On your page, add a payment link. You get the personalized payment pointer from your wallet. The following snippet shows mine.

<link rel="monetization" href="https://ilp.gatehub.net/348218105/eur" />

Then you're ready to receive payments. Here's me browsing my blog and seeing payments go out from and come in to my GateHub wallet. This is of course effectively a zero sum game, me paying myself. The 0.01 cent are the streamed payments that go out and then come in again. I tested a one-time payment as well. The 0.50 cents (not shown) was a successful one-time payment.

The GateHub wallet showing incoming and outgoing transactions.

There's also a JavaScript API, so you can adjust the content of your page when your page notices that the user is paying.

window.addEventListener('monetization', (event) => {
  const { value, currency } = event.amountSent;
  console.log(`Browser sent ${currency} ${value}.`);
  const linkElem = event.target;
  console.log('for link element:', linkElem, linkElem.href);
});

For testing purposes, you can observe these monetization events in Chrome DevTools by pasting in the snippet above in the Console.
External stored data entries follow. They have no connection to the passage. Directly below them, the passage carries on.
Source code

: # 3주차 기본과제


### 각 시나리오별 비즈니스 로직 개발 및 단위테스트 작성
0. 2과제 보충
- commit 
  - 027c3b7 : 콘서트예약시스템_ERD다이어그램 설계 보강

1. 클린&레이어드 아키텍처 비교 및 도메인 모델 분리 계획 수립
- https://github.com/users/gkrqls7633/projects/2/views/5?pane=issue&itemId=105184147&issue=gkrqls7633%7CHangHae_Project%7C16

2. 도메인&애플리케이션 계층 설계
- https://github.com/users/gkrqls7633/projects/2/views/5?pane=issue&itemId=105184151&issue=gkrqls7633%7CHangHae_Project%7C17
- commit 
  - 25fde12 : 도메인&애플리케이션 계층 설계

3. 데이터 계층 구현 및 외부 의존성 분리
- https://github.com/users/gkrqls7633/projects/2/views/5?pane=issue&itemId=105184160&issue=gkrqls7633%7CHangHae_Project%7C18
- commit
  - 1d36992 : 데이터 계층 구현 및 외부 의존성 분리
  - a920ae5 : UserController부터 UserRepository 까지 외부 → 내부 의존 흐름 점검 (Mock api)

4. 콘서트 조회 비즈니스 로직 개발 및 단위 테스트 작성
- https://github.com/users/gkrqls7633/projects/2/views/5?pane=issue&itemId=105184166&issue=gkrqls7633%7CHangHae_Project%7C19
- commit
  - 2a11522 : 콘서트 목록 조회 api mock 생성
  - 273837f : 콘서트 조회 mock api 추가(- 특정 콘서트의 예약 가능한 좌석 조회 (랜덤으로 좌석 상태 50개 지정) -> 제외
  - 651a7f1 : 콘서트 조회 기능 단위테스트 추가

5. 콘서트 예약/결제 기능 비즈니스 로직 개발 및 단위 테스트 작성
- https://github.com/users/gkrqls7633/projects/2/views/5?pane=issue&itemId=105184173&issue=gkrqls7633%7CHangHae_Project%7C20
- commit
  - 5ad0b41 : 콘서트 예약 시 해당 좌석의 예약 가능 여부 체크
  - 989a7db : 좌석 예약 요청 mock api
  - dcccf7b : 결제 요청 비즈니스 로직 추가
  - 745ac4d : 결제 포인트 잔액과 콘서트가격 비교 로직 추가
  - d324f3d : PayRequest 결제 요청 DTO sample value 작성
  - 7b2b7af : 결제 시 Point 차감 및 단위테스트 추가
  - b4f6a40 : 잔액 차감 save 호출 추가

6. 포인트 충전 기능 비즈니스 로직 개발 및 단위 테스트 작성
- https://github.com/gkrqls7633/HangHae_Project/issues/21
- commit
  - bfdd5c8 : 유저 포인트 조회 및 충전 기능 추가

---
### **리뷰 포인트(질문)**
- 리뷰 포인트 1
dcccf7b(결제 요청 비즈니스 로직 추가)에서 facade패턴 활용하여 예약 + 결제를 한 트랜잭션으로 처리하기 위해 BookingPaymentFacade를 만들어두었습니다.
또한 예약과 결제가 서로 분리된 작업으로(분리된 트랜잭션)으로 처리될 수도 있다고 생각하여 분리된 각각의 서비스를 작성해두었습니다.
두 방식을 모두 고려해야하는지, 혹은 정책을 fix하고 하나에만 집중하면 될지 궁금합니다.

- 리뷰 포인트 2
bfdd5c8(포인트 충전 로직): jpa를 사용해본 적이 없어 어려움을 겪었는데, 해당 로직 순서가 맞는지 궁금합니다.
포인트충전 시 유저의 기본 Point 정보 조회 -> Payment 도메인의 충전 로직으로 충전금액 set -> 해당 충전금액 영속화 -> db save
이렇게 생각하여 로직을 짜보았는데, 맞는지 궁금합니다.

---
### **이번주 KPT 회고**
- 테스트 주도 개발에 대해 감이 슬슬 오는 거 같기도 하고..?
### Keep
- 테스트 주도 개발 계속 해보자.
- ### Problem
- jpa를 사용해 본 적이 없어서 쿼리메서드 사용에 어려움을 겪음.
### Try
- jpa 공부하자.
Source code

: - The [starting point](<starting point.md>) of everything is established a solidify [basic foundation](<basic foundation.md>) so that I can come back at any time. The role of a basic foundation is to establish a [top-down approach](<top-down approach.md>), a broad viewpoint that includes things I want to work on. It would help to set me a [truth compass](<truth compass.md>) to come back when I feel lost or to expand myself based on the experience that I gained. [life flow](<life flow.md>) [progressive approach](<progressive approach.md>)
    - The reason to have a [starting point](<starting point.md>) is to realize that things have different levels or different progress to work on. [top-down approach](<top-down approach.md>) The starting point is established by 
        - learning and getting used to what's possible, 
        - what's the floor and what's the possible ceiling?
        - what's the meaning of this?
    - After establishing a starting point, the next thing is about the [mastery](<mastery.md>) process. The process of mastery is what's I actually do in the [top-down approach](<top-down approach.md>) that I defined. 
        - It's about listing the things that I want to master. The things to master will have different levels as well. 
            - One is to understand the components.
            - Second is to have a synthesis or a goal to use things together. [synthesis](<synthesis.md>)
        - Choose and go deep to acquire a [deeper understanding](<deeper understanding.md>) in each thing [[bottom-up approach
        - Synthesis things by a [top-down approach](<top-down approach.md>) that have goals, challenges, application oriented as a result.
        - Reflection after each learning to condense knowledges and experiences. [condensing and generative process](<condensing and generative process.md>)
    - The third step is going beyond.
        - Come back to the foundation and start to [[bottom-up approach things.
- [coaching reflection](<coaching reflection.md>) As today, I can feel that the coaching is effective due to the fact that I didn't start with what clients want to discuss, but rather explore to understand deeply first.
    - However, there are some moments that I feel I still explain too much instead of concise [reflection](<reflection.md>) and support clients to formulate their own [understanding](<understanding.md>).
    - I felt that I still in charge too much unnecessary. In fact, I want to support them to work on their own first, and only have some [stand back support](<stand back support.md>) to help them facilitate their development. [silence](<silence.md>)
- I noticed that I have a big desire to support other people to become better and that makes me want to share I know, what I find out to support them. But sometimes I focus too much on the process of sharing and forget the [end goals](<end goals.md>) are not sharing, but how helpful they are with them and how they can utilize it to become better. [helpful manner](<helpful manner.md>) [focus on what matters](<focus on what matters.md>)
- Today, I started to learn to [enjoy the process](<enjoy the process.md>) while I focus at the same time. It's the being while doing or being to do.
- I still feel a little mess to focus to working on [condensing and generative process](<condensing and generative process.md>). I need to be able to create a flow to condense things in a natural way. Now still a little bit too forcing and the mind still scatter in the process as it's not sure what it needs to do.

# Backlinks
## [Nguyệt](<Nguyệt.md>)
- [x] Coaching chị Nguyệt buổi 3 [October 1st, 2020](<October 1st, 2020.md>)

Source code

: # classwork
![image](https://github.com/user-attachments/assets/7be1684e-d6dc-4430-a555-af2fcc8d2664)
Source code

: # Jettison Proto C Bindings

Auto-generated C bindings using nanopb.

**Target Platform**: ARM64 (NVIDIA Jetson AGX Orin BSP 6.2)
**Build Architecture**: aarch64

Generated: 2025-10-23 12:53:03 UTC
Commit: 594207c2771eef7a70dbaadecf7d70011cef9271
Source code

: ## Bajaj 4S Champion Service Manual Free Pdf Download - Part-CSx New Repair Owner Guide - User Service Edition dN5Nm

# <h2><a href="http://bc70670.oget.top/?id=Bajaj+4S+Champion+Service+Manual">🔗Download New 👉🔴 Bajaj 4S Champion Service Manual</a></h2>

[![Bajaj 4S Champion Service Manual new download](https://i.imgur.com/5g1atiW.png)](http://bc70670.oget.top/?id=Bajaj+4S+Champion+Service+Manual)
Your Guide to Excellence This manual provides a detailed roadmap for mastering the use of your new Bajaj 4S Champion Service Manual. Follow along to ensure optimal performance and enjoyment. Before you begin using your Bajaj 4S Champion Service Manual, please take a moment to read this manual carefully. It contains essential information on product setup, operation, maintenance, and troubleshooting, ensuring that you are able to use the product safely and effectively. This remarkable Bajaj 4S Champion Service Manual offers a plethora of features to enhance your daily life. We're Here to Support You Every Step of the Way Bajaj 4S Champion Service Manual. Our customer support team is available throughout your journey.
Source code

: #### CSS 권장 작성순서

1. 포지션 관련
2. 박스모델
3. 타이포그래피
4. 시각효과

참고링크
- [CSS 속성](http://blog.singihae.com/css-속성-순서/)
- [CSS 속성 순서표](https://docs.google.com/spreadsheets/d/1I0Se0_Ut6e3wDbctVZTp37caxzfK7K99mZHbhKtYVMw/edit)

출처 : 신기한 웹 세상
Chrome DevTools Console showing a  event.

This way you could, for example, remove ads, or unlock an article when you notice a one-time payment. On my blog, I just show a "thank you" message for now.

Thank you message in the footer of my blog showing how much the user has paid.

I'm really bulli$h on this proposed standard. Hopefully someone else will try it and let me know how it goes. I truly and honestly believe that this could be the future for making the Web of tomorrow financially sustainable for publishers, big and small.